Etincelles de Machiah
Laisser naître la lumière


Dans les lois relatives au Beth Hamikdach, Maïmonide explique que chaque soir, il fallait vérifier l’état de cette partie du Temple dénommée “Azara”. Il précise que, pour cette opération, les “inspecteurs” tenaient des torches en main en dehors du soir de Chabbat où l’inspection était faite “à la lumière des torches qui s’y trouvaient depuis la veille”.
Cette règle a un sens spirituel profond. On sait que le Beth Hamikdach apparaîtra dans sa perfection absolue lors de la venue de Machia’h puisqu’alors il sera “l’édifice construit par D.ieu” et par conséquent éternel. Le temps de Machia’h est précisément dénommé “le jour de Chabbat pour l’éternité”. Pourtant, dans la mesure où cette perfection n’est pas encore présente, on pourrait ne pas accorder d’importance à l’effort spirituel d’aujourd’hui.
C’est contre cette erreur que Maïmonide nous met en garde. “Le soir de Chabbat”, c’est-à-dire lorsque le Machia’h arrive, on ne tient pas de lumière en main car toute l’œuvre nécessaire a déjà été accomplie. En revanche on est éclairé par “les lumières allumées depuis la veille de Chabbat”, l’œuvre spirituelle du temps de l’exil.

(d’après Likouteï Sih’ot vol.XXI, p.243)
Vivre avec la Paracha
La vie dans le quotidien


«Mon korban, Mon offrande de feu, Ma douce saveur, tu observeras pour M’offrir en son temps …deux [offrandes°] chaque jour, une offrande régulière…» (Bamidbar 28 :2-3)

L’être humain est attiré par l’inhabituel. On peut tenir le raisonnement que ce sont les choses routinières de la vie : l’inspiration et l’expiration d’air, nos repas quotidiens, notre vie domestique, notre travail, qui sont cruciales dans notre existence alors que les choses «spéciales» ont un impact moins important. L’on peut tenir ce raisonnement mais sans résultat.

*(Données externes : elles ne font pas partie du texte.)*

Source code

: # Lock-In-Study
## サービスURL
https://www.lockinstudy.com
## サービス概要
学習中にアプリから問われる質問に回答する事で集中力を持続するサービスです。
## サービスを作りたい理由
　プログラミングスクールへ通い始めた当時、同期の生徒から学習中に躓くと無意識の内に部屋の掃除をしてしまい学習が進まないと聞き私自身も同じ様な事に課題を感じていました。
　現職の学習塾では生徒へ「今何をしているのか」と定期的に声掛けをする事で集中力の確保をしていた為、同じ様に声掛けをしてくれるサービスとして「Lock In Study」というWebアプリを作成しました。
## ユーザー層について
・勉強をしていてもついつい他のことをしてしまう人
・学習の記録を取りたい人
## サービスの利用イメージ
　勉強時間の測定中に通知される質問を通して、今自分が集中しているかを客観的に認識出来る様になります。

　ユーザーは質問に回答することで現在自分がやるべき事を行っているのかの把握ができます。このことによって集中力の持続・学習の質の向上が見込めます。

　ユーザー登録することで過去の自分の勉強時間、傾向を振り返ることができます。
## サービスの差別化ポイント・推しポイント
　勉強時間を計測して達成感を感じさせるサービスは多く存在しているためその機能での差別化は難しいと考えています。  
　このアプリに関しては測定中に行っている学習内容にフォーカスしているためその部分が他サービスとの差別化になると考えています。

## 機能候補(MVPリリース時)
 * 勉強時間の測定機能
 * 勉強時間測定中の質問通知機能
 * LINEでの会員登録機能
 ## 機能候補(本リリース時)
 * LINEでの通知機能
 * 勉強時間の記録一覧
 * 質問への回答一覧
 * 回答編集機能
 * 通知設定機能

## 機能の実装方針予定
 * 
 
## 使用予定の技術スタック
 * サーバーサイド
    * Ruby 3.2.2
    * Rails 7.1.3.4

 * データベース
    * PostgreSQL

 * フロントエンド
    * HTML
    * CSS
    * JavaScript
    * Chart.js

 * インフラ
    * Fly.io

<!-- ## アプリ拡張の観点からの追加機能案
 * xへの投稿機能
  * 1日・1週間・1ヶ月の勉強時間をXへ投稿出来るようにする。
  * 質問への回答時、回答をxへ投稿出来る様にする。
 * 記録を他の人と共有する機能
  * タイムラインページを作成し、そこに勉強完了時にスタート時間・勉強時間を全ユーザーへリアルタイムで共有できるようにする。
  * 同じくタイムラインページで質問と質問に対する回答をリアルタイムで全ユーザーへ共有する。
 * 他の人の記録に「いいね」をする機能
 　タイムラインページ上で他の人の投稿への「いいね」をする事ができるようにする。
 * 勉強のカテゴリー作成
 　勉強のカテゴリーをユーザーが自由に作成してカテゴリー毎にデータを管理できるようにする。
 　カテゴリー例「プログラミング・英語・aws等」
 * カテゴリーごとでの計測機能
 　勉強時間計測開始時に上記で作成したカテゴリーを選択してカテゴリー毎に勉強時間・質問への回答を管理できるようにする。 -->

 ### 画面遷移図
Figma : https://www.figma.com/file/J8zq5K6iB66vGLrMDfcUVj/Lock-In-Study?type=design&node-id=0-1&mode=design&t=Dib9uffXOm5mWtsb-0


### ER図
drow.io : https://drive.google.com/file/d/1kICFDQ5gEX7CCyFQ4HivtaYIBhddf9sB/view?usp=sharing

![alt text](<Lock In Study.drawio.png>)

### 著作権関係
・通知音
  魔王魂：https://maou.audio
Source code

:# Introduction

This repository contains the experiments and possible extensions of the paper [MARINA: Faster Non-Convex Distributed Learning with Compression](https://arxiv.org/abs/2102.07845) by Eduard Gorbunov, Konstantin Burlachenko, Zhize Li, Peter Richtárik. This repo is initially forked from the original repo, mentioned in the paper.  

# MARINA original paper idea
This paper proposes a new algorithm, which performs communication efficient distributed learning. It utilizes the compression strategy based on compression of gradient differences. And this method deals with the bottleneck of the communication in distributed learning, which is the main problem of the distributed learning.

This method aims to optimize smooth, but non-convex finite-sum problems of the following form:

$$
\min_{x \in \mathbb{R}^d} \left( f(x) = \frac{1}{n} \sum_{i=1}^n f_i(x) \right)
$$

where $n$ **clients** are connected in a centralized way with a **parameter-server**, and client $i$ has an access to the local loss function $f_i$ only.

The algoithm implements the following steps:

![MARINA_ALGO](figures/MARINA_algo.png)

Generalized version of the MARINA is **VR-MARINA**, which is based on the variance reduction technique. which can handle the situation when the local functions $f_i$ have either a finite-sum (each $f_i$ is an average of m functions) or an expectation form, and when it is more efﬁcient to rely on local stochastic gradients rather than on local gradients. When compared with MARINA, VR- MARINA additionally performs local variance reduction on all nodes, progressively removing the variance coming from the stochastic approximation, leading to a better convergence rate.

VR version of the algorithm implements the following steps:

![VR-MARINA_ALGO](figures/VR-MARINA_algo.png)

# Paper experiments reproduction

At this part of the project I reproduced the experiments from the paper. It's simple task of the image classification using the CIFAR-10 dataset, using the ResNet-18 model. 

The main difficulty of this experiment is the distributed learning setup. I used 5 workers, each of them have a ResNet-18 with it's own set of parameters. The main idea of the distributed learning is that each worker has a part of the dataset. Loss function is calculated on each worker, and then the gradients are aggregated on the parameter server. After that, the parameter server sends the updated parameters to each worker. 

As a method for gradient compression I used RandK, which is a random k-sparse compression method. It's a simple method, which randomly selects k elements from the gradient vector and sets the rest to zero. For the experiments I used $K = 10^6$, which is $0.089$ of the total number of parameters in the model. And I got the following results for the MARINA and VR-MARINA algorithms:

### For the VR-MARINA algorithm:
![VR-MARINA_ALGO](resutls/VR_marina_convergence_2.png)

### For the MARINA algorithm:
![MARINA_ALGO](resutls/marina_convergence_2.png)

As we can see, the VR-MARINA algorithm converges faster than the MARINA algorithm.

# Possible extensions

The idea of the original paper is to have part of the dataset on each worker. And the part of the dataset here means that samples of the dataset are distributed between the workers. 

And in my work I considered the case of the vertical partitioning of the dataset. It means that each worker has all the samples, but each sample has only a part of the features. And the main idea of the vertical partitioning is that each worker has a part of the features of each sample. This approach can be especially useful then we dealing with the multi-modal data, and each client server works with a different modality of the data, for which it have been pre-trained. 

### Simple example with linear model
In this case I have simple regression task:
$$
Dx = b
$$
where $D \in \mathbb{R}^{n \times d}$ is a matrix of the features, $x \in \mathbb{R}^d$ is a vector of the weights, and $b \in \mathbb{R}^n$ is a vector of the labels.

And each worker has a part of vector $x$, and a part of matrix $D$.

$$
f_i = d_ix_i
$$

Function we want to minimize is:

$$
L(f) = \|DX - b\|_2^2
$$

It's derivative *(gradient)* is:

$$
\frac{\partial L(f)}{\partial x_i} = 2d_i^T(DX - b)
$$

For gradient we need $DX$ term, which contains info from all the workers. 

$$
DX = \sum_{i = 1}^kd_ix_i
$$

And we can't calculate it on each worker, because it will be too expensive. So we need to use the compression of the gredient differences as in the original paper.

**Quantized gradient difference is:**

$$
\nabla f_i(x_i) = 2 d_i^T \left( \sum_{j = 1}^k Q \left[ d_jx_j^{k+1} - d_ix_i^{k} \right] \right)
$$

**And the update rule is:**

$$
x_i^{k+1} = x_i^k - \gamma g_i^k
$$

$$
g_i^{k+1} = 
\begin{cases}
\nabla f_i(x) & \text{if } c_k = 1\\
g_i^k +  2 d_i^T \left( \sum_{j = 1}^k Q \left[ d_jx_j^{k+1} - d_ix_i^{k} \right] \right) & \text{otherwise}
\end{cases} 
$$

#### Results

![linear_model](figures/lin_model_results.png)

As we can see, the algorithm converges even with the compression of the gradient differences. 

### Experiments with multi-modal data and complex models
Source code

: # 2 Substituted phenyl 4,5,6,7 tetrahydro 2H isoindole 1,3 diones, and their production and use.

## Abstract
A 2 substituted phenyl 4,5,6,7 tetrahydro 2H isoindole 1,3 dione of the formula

Notre nature veut que l’occurrence d’un événement particulier en fait «l’occasion» alors qu’un événement attendu perd son intérêt et son sens.
C’est pourquoi la Torah délègue les aspects variés de notre relation avec D.ieu aux Moadim ou «moments particuliers». Il nous est enjoint de conserver une conscience perpétuelle du Créateur. Et pourtant un jour par semaine est désigné comme moment particulier pour «se souvenir… que le monde a un Créateur» et «pour établir dans nos cœurs la croyance en la création du monde par D.ieu en six jours». Il nous est commandé : «Rappelle toi le jour où tu es sorti d’Egypte tous les jours de ta vie» et pourtant, une fois par an la fête de Pessa’h est l’occasion marquée pour se consacrer et intérioriser le don de la liberté. Et ainsi en va-t-il avec les autres Moadim du calendrier juif : si ce sont des jours «spéciaux» dont le message et la portée donnent une impression durable sur nos âmes, ils doivent être des jours occasionnels, des détours de la routine de notre vie.
Nos Sages vont jusqu’à dire : «celui qui récite le Hallel chaque jour commet un blasphème». Le Hallel est une prière de louanges et de remerciements à D.ieu pour les miracles qu’Il a accomplis pour nous et que l’on récite lors des fêtes ou d’autres jours spécifiques. Mais il ne nous est pas enjoint de remercier D.ieu «pour les miracles que Tu accomplis pour nous chaque jour». Pourquoi donc réserver le Hallel pour les jours qui commémorent la sortie d’Egypte ou le miracle de l’huile qui brûla huit jours ? Chacun de nos battements de cœur n’est-il pas un miracle et tout aussi digne de reconnaissance et de gratitude ?
Mais réciter le Hallel tous les jours serait comparable à ne pas le réciter du tout. Il est sûr que notre vie «routinière» doit être imprégnée d’une prise de conscience et d’un sentiment de gratitude à l’égard de notre Créateur; c’est à cette fin que le Juif prie trois fois par jour, le matin, l’après midi et le soir. L’intérêt particulier du Hallel est que, outre qu’il constitue un ajout à nos prières quotidiennes, il nous permet d’exprimer lors de certaines occasions une appréciation «spéciale» des miracles divins, une spécificité qui perdrait inévitablement sa force si la récitation du Hallel devenait une routine purement quotidienne.

Au-dessus de la nature
C’est de cette manière, entre autres, que la Torah nous recommande d’utiliser nos spécificités et nos inclinations innées dans la quête d’une vie plus sainte et plus divine. Mais la Torah demande plus encore. D.ieu désire de nous plus que l’exploitation optimale de la nature humaine, Il veut que nous transcendions également notre moi naturel dans notre relation avec Lui.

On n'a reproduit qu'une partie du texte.